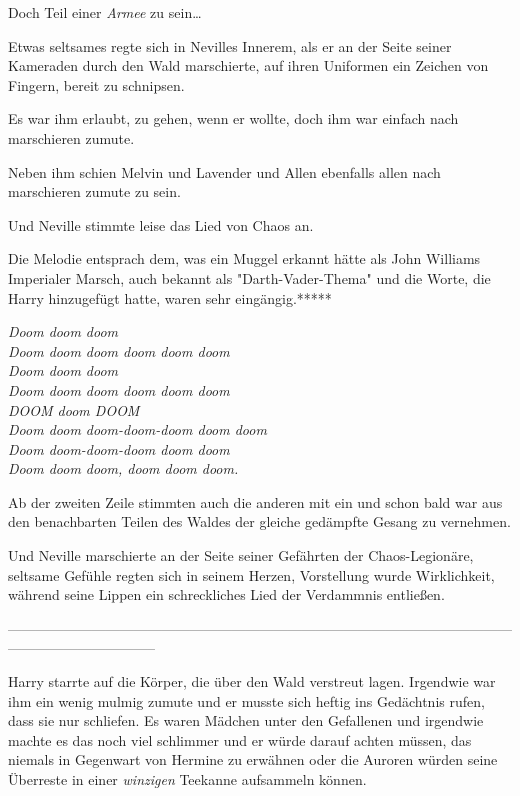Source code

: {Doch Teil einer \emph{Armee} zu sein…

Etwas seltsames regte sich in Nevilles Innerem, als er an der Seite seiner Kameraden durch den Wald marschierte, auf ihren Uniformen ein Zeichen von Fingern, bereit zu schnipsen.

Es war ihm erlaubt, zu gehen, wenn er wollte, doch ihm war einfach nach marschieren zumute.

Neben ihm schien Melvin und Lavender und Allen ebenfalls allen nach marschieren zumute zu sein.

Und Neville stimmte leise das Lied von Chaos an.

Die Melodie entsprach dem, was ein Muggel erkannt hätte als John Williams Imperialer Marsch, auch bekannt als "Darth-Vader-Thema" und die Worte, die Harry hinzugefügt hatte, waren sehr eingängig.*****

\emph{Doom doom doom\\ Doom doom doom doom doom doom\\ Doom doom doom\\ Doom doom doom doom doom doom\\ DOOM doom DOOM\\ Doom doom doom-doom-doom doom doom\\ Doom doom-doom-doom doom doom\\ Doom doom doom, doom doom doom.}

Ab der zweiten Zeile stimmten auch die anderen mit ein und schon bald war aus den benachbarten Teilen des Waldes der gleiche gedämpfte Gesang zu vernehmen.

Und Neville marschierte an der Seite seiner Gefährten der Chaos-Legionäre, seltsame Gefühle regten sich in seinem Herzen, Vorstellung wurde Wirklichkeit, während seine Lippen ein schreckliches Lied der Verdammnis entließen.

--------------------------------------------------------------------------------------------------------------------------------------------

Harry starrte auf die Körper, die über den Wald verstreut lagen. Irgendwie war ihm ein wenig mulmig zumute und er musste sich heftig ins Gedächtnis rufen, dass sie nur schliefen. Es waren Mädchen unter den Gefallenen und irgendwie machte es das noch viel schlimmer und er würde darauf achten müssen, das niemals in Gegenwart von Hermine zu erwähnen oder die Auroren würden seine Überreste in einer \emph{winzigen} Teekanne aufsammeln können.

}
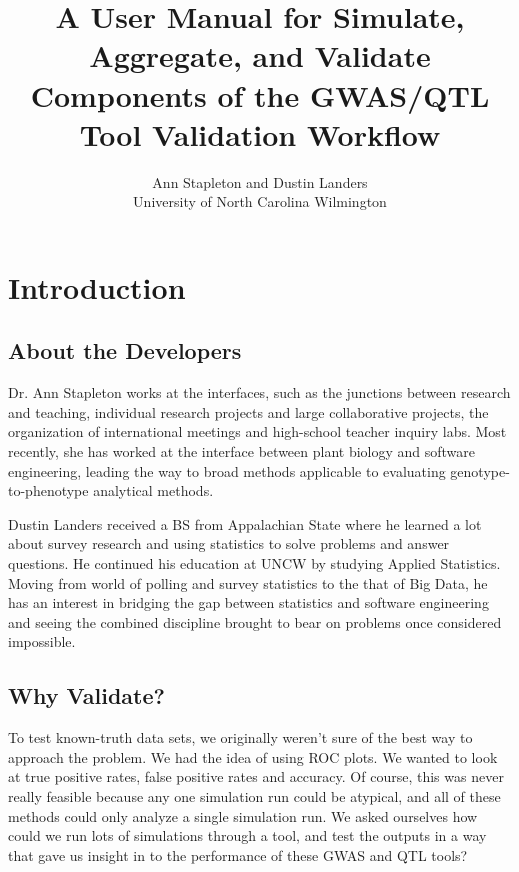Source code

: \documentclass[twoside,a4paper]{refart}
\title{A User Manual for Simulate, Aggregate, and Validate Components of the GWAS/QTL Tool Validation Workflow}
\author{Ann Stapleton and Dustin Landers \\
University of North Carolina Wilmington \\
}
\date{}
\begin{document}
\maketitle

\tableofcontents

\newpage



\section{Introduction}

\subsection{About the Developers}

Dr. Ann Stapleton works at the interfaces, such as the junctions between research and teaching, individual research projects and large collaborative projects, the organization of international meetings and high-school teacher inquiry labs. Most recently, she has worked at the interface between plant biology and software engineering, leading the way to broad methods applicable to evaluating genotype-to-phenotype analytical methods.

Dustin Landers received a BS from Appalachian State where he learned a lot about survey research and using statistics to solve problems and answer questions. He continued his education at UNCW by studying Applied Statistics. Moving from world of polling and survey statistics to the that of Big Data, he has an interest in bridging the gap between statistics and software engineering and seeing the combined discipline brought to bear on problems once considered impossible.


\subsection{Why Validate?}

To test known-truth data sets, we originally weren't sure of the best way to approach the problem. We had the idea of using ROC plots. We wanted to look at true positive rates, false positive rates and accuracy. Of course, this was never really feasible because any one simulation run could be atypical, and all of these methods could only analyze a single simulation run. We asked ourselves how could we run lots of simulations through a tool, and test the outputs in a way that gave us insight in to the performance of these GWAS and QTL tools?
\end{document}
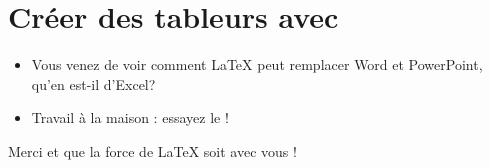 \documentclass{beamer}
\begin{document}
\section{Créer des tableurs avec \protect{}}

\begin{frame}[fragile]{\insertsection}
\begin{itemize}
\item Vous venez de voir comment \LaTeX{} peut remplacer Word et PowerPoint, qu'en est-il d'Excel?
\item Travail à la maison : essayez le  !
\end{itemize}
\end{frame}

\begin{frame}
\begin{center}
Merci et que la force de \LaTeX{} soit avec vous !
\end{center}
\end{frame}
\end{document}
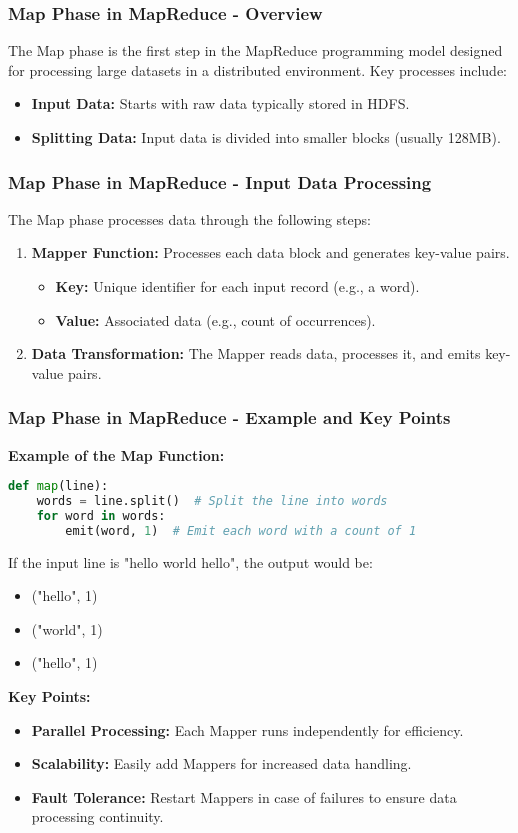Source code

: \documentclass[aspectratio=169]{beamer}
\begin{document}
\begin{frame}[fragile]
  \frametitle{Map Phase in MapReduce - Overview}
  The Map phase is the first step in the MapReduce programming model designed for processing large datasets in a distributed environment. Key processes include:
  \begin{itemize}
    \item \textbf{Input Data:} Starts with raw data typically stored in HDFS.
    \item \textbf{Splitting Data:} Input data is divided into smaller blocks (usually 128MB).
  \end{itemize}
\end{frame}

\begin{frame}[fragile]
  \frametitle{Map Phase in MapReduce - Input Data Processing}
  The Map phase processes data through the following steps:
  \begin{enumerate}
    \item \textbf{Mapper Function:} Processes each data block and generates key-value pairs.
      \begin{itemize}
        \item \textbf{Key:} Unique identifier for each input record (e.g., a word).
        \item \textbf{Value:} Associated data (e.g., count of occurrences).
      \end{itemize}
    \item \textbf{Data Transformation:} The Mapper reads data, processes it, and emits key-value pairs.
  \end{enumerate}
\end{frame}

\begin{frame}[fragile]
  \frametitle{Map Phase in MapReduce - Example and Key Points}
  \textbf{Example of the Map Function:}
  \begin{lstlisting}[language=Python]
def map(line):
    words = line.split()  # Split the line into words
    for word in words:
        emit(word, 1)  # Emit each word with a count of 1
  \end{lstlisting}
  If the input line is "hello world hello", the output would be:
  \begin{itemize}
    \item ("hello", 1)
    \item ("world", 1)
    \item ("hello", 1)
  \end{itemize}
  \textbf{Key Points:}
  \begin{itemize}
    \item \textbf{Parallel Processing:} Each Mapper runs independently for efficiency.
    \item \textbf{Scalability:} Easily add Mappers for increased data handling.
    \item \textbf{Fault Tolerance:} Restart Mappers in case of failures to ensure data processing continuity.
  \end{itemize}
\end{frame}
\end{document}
*****
■ Instructions to follow
Where a line above holds the string "count", show that line.

■ Answer for this exercise
        \item \textbf{Value:} Associated data (e.g., count of occurrences).
        emit(word, 1)  # Emit each word with a count of 1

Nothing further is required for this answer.